Steffen Baumgart hat den 1. FC Köln seit seiner Ankunft im Sommer wachgerüttelt. Der Trainer wurde gefeiert und bejubelt. Im Interview mit der Deutschen Presse-Agentur spricht der 49-Jährige über das Fazit seiner ersten fünf Monate in Köln, aber er kritisiert auch Entwicklungen im modernen Fußball und eine falsche Kultur.
Frage: Herr Baumgart, Sie sind ein emotionaler Typ, der FC ist ein emotionaler Verein, aber hätten Sie gedacht, dass das erste halbe Jahr so emotional wird?
Antwort: Ich kann nicht sagen, dass ich völlig überrascht bin. Dass hier einiges auf mich zukommt, war mir vorher klar. Im Endeffekt war es genau so, wie ich es erwartet habe.
Frage: Besonders gespannt waren Sie auf den ersten Karneval...
Antwort: Ja, es war mein erster Karneval. Es dauert wohl ein bisschen, bis ich Fan werde.
Frage: Ihre Verkleidung als „Schweinhorn“ machte den Eindruck, als seien Sie schon etwas angefixt.
Antwort: Das hat mir schon Spaß gemacht. Jetzt ist es aber erstmal wieder vorbei. Jetzt lebe ich auch weiter, und zwar gut.
Frage: Und das Kölsch schmeckt inzwischen besser?
Antwort: Es ist nicht so, dass mir Kölsch nicht schmeckt. Ich bin halt Pils gewohnt. Aber man kann beides trinken.
Frage: Es gab vor der Saison auch andere Vereine, die an Ihnen interessiert waren. Würden Sie sagen, dass Sie die richtige Wahl getroffen haben?
Antwort: Das hätte ich nach einem Tag sagen können. Ich war mit meiner Entscheidung klar und glücklich, und habe mich nie gefragt, wie es woanders hätte werden können.
Frage: Wie fällt das sportliche Fazit nach zwölf Spielen aus?
Antwort: Man kann darüber diskutieren, ob das Glas halb voll oder halb leer ist. Grundsätzlich bin ich zufrieden mit den Jungs, ich bin nur unzufrieden mit dem ein oder anderen Ergebnis. Für mich ist es aber halb voll. Für mich ist entscheidend: Gibt es eine Entwicklung? Gehen die Jungs mit? Da funktioniert im Moment ziemlich viel.

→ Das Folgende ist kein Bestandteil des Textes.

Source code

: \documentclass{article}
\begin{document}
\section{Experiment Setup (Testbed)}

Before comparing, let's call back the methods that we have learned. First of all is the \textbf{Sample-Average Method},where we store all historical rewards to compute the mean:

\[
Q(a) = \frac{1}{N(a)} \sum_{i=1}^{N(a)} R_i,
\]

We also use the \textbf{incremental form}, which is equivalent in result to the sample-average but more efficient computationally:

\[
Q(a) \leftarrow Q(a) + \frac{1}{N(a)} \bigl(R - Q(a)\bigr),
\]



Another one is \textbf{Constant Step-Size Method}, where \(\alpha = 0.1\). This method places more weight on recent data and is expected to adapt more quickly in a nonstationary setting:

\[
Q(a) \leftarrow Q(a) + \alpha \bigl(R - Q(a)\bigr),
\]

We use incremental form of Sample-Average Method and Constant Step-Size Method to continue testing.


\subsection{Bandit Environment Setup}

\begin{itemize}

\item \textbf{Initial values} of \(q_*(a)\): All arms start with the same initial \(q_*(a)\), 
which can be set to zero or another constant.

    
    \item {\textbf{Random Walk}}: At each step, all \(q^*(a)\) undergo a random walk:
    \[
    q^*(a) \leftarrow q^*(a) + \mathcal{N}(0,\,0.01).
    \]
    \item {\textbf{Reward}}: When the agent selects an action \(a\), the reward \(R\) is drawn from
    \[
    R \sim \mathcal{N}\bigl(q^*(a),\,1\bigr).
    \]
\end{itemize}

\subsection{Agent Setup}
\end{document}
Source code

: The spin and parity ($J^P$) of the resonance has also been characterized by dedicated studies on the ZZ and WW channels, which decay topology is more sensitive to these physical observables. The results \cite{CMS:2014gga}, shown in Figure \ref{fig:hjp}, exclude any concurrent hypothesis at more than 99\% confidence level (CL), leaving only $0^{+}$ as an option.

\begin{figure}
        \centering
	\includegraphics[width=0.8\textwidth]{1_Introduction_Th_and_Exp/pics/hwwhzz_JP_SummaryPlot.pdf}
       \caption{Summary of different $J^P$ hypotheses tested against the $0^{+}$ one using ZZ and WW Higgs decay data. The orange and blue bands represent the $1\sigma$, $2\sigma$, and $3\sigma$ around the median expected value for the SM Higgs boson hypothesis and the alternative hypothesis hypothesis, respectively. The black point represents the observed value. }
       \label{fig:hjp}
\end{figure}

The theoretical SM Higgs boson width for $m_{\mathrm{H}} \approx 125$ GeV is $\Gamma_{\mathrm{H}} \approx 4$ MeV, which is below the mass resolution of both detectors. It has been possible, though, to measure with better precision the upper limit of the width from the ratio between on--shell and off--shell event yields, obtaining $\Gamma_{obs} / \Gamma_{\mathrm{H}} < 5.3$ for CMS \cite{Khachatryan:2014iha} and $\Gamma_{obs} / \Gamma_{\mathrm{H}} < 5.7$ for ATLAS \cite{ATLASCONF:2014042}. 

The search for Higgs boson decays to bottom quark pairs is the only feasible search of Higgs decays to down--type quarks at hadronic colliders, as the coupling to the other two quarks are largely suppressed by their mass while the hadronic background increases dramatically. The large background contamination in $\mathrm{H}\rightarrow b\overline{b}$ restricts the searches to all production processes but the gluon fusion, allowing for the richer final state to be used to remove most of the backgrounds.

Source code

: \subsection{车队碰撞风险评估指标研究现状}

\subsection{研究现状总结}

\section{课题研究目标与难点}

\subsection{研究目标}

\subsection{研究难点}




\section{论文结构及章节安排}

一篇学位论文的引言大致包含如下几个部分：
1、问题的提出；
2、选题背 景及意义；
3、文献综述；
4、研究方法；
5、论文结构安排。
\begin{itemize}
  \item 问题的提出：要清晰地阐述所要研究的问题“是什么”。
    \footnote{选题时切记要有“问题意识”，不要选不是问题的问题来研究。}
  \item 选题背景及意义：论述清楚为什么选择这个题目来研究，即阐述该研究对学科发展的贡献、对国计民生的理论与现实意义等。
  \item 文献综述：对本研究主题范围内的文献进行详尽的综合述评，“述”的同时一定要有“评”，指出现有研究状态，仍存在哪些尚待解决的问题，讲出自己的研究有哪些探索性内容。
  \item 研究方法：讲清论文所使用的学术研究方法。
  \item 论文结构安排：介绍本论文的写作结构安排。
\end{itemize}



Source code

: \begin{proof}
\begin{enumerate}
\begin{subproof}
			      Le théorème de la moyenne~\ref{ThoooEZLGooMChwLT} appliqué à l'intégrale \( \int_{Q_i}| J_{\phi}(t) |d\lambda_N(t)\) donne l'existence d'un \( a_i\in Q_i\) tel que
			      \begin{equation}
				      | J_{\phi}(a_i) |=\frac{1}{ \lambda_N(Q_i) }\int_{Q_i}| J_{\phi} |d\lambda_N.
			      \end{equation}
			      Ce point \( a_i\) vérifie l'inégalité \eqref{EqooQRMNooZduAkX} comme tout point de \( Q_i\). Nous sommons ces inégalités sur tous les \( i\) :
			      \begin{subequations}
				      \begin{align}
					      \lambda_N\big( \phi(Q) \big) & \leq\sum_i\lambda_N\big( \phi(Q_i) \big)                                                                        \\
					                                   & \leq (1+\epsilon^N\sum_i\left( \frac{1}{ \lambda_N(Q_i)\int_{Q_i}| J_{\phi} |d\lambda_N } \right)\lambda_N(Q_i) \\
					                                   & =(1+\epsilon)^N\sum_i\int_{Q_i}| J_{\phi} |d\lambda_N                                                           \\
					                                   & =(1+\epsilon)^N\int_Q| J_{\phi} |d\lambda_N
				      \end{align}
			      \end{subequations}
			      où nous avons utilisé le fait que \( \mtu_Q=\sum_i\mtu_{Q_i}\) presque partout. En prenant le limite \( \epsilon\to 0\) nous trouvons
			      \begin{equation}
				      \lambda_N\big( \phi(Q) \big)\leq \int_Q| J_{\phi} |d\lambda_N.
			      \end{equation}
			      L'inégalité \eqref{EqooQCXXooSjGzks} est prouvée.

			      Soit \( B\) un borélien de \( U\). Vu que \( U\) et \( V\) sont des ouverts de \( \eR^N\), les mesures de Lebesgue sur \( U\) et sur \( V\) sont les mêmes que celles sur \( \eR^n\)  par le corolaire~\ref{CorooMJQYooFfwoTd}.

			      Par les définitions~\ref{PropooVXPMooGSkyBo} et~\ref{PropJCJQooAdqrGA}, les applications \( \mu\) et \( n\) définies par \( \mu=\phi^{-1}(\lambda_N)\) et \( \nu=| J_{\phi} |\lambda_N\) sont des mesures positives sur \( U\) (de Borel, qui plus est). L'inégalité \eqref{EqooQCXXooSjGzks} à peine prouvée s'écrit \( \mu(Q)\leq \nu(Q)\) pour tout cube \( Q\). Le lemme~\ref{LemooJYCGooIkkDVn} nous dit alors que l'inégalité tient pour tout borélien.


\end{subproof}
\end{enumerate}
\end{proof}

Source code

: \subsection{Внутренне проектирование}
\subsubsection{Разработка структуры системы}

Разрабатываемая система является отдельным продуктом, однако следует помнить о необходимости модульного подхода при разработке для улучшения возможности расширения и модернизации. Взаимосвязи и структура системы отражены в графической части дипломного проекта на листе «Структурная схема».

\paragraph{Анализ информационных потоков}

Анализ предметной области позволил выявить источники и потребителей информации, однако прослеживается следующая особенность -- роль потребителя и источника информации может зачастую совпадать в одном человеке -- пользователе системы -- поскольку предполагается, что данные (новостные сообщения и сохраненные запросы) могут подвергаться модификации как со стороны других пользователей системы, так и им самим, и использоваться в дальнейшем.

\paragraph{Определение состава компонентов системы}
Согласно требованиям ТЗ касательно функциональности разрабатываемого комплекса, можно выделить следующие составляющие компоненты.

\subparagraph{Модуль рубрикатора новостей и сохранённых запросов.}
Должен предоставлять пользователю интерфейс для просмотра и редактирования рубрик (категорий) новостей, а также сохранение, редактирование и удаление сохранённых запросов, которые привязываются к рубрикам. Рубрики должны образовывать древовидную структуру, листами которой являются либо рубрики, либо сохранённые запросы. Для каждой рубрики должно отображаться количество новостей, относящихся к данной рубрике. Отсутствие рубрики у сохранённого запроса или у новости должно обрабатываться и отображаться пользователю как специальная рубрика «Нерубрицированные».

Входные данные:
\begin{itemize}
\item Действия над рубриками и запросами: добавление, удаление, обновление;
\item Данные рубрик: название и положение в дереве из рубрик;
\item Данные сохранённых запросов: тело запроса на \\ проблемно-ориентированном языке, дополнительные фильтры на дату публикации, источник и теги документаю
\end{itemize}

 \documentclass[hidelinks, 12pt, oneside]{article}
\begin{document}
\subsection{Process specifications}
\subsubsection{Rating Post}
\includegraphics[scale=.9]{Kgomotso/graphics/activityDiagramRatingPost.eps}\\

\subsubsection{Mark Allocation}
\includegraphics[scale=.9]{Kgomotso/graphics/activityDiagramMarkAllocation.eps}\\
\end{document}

Frage: Im Sommer wurden Sie schnell vereinnahmt und waren auf allen Kanälen zu sehen. Im „Sportstudio“, im „Kölner Treff“, als Experte bei „Amazon“, in Titelgeschichten wie bei „11 Freunde“ oder als Gewinner beim „Fußballspruch des Jahres“. Wurde Ihnen das irgendwann selbst etwas zu viel oder haben Sie die Öffentlichkeit genossen?
Antwort: Wenn du in Köln Trainer bist, kannst du dich der Öffentlichkeit nicht entziehen. Sonst kannst du hier kein Trainer sein. Es muss natürlich immer im Rahmen bleiben. Das Gefühl habe ich im Moment. Dass man Einladungen zu solchen Sendungen wahrnimmt, halte ich als Fußball-Trainer für normal. Und was mein Engagement als sogenannter Experte angeht: Ich habe für mich persönlich entschieden, gerne mal auf der anderen Seite zu stehen. Das probiere ich jetzt aus. Wenn es mir gefällt, schauen wir, ob es weitergeht. Und wenn es mir nicht mehr gefällt, ist es auch nicht schlimm.
Frage: Zuletzt schien es aber etwas weniger zu werden. War das eine bewusste Entscheidung?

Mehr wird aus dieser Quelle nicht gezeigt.